___ Recorded data ___
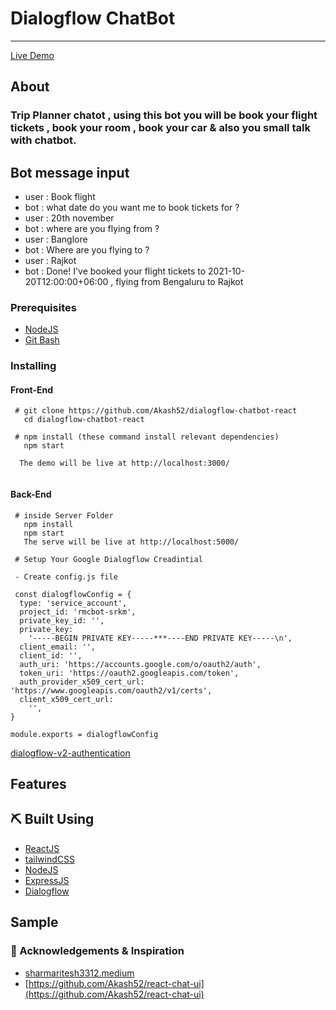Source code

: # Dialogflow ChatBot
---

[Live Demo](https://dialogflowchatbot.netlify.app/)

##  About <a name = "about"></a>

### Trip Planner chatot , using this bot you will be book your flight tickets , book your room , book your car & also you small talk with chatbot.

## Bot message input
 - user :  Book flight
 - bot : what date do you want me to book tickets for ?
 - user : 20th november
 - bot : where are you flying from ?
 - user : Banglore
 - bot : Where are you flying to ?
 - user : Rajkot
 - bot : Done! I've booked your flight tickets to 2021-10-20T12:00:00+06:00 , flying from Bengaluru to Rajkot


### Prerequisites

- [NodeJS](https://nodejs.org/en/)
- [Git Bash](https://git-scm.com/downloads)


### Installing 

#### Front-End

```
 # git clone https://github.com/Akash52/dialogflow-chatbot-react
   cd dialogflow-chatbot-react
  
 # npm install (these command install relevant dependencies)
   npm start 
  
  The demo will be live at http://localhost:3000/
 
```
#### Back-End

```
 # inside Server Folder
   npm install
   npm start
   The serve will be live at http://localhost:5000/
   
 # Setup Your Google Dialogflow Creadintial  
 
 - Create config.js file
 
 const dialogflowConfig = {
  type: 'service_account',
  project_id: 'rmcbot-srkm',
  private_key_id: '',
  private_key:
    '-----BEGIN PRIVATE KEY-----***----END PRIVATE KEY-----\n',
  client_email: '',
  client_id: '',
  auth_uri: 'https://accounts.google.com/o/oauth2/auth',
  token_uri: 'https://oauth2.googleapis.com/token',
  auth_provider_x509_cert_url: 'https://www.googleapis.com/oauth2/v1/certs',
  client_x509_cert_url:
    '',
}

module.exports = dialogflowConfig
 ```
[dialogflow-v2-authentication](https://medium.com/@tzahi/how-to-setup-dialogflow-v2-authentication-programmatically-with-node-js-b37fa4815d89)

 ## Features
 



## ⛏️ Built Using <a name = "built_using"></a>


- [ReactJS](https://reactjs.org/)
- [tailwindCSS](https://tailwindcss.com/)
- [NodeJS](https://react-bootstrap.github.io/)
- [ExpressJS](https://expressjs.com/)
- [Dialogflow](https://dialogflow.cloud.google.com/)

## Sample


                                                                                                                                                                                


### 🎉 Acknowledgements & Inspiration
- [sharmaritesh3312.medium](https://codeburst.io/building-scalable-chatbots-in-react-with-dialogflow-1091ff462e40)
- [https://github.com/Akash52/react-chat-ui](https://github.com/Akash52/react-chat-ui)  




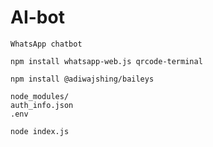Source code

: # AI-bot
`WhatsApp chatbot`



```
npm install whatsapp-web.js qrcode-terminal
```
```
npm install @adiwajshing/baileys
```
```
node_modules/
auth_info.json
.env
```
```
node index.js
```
___
## Aim of the exercise
Look above for every line with the word "localhost" and copy it.

## Result below
  The demo will be live at http://localhost:3000/
   The serve will be live at http://localhost:5000/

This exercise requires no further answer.